“Books are long enough to change you.”
I can’t determine who originally said this (and neither can the internet), but it’s something I firmly believe—and never more so than today.
In her recent book, Reader, Come Home: The Reading Brain in a Digital World (Harper, 2018), Tufts University professor MaryAnne Wolf examines how digital distractions are rewiring our brains, and we’re losing the ability to do deep, sustained reading. While much of her focus is on raising little ones in this new media landscape, she worries that
[W]e, their guides, do not realize the insidious narrowing of our own thinking, the imperceptible shortening of our attention to complex issues, the unsuspected diminishing of our ability to write, read, or think past 140 [now 280] characters. We must all take stock of who we are as readers, writers, and thinkers.
This is no less an issue for the books editor at The Gospel Coalition.
Sometimes the best wisdom I give TGC readers is to stop reading TGC—and all other digital voices demanding our attention now. TGC’s desire for our local and national events, as well as the books, curriculum, articles, podcasts, videos, and reviews we publish, is to resource (but never replace) the local church. Each year we review around 300 titles between our academic journal Themelios and our regular book reviews section, so we’re firmly committed to the written word as a means of supporting church leaders. And at the end of each year we take stock of the most helpful titles across various categories, using the following fourfold criteria:
- offer gospel-centered argument and application;
- include faithful and foundational use of Scripture, both Old Testament and New Testament;
- foster spiritual discernment of contemporary trials and trends; and
- encourage efforts to unite and renew the church.

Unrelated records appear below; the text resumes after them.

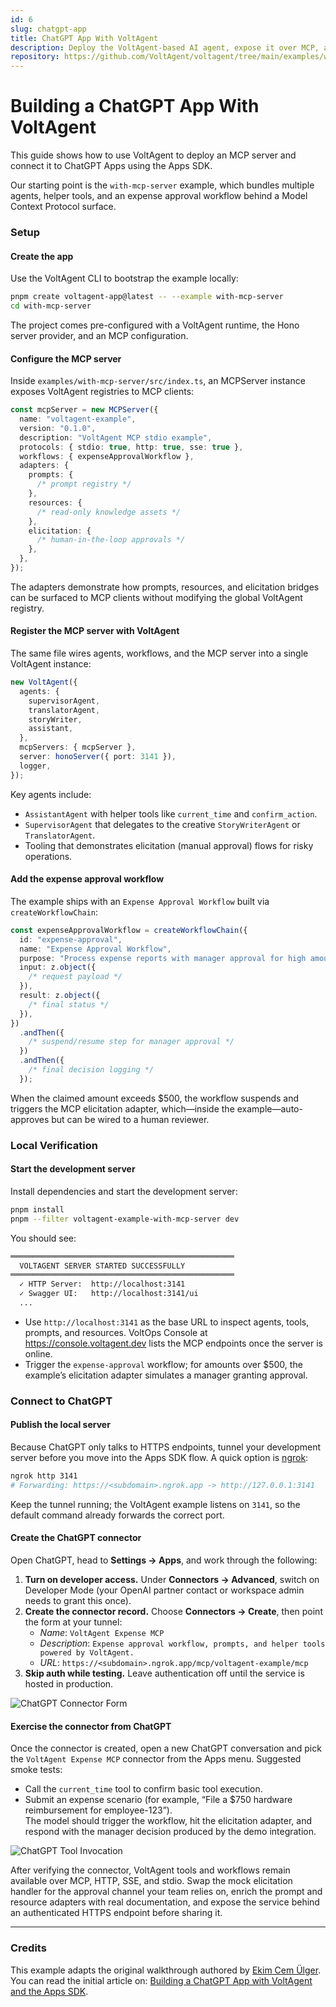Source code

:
 ```yaml
---
id: 6
slug: chatgpt-app
title: ChatGPT App With VoltAgent
description: Deploy the VoltAgent-based AI agent, expose it over MCP, and connect it to ChatGPT Apps using the Apps SDK.
repository: https://github.com/VoltAgent/voltagent/tree/main/examples/with-mcp-server
---
```


# Building a ChatGPT App With VoltAgent

This guide shows how to use VoltAgent to deploy an MCP server and connect it to ChatGPT Apps using the Apps SDK.

Our starting point is the `with-mcp-server` example, which bundles multiple agents, helper tools, and an expense approval workflow behind a Model Context Protocol surface.

### Setup

#### Create the app

Use the VoltAgent CLI to bootstrap the example locally:

```bash
pnpm create voltagent-app@latest -- --example with-mcp-server
cd with-mcp-server
```

The project comes pre-configured with a VoltAgent runtime, the Hono server provider, and an MCP configuration.

#### Configure the MCP server

Inside `examples/with-mcp-server/src/index.ts`, an MCPServer instance exposes VoltAgent registries to MCP clients:

```typescript
const mcpServer = new MCPServer({
  name: "voltagent-example",
  version: "0.1.0",
  description: "VoltAgent MCP stdio example",
  protocols: { stdio: true, http: true, sse: true },
  workflows: { expenseApprovalWorkflow },
  adapters: {
    prompts: {
      /* prompt registry */
    },
    resources: {
      /* read-only knowledge assets */
    },
    elicitation: {
      /* human-in-the-loop approvals */
    },
  },
});
```

The adapters demonstrate how prompts, resources, and elicitation bridges can be surfaced to MCP clients without modifying the global VoltAgent registry.

#### Register the MCP server with VoltAgent

The same file wires agents, workflows, and the MCP server into a single VoltAgent instance:

```typescript
new VoltAgent({
  agents: {
    supervisorAgent,
    translatorAgent,
    storyWriter,
    assistant,
  },
  mcpServers: { mcpServer },
  server: honoServer({ port: 3141 }),
  logger,
});
```

Key agents include:

- `AssistantAgent` with helper tools like `current_time` and `confirm_action`.
- `SupervisorAgent` that delegates to the creative `StoryWriterAgent` or `TranslatorAgent`.
- Tooling that demonstrates elicitation (manual approval) flows for risky operations.

#### Add the expense approval workflow

The example ships with an `Expense Approval Workflow` built via `createWorkflowChain`:

```typescript
const expenseApprovalWorkflow = createWorkflowChain({
  id: "expense-approval",
  name: "Expense Approval Workflow",
  purpose: "Process expense reports with manager approval for high amounts",
  input: z.object({
    /* request payload */
  }),
  result: z.object({
    /* final status */
  }),
})
  .andThen({
    /* suspend/resume step for manager approval */
  })
  .andThen({
    /* final decision logging */
  });
```

When the claimed amount exceeds $500, the workflow suspends and triggers the MCP elicitation adapter, which—inside the example—auto-approves but can be wired to a human reviewer.

### Local Verification

#### Start the development server

Install dependencies and start the development server:

```bash
pnpm install
pnpm --filter voltagent-example-with-mcp-server dev
```

You should see:

```bash
══════════════════════════════════════════════════
  VOLTAGENT SERVER STARTED SUCCESSFULLY
══════════════════════════════════════════════════
  ✓ HTTP Server:  http://localhost:3141
  ✓ Swagger UI:   http://localhost:3141/ui
  ...
```

- Use `http://localhost:3141` as the base URL to inspect agents, tools, prompts, and resources. VoltOps Console at https://console.voltagent.dev lists the MCP endpoints once the server is online.
- Trigger the `expense-approval` workflow; for amounts over $500, the example’s elicitation adapter simulates a manager granting approval.

### Connect to ChatGPT

#### Publish the local server

Because ChatGPT only talks to HTTPS endpoints, tunnel your development server before you move into the Apps SDK flow. A quick option is [ngrok](https://ngrok.com):

```bash
ngrok http 3141
# Forwarding: https://<subdomain>.ngrok.app -> http://127.0.0.1:3141
```

Keep the tunnel running; the VoltAgent example listens on `3141`, so the default command already forwards the correct port.

#### Create the ChatGPT connector

Open ChatGPT, head to **Settings → Apps**, and work through the following:

1. **Turn on developer access.** Under **Connectors → Advanced**, switch on Developer Mode (your OpenAI partner contact or workspace admin needs to grant this once).
2. **Create the connector record.** Choose **Connectors → Create**, then point the form at your tunnel:
   - _Name_: `VoltAgent Expense MCP`
   - _Description_: `Expense approval workflow, prompts, and helper tools powered by VoltAgent.`
   - _URL_: `https://<subdomain>.ngrok.app/mcp/voltagent-example/mcp`
3. **Skip auth while testing.** Leave authentication off until the service is hosted in production.

![ChatGPT Connector Form](https://cdn.voltagent.dev/website/examples/mcp-chatgpt/7-mcp.webp)

#### Exercise the connector from ChatGPT

Once the connector is created, open a new ChatGPT conversation and pick the `VoltAgent Expense MCP` connector from the Apps menu. Suggested smoke tests:

- Call the `current_time` tool to confirm basic tool execution.
- Submit an expense scenario (for example, “File a $750 hardware reimbursement for employee-123”).  
  The model should trigger the workflow, hit the elicitation adapter, and respond with the manager decision produced by the demo integration.

![ChatGPT Tool Invocation](https://cdn.voltagent.dev/website/examples/mcp-chatgpt/2.verify.webp)

After verifying the connector, VoltAgent tools and workflows remain available over MCP, HTTP, SSE, and stdio. Swap the mock elicitation handler for the approval channel your team relies on, enrich the prompt and resource adapters with real documentation, and expose the service behind an authenticated HTTPS endpoint before sharing it.

---

### Credits

This example adapts the original walkthrough authored by [Ekim Cem Ülger](https://www.linkedin.com/in/ekimcem/). You can read the initial article on: [Building a ChatGPT App with VoltAgent and the Apps SDK](https://dev.to/ekimcem/building-a-chatgpt-app-with-voltagent-and-the-apps-sdk-4j21).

So here’s my advice this year: Buy one or more of these books (preferably in print); log out of social media; and recapture the joy of immersing yourself in a book.
As our attention spans decrease and we’re sucked into the social-media vortex with its trivialities and Outrage of the Day, one way we can quietly resist is by reading a book. Such a small act, when joined to an abiding walk with Jesus and a life of service in his church, makes a radical difference in our lives and those around us.
Congratulations to the winners of our 2018 TGC Book Awards.
Hannah Anderson. All That’s Good: Recovering the Lost Art of Discernment. Chicago, IL: Moody Publishers, 2018. 224 pp. $13.99.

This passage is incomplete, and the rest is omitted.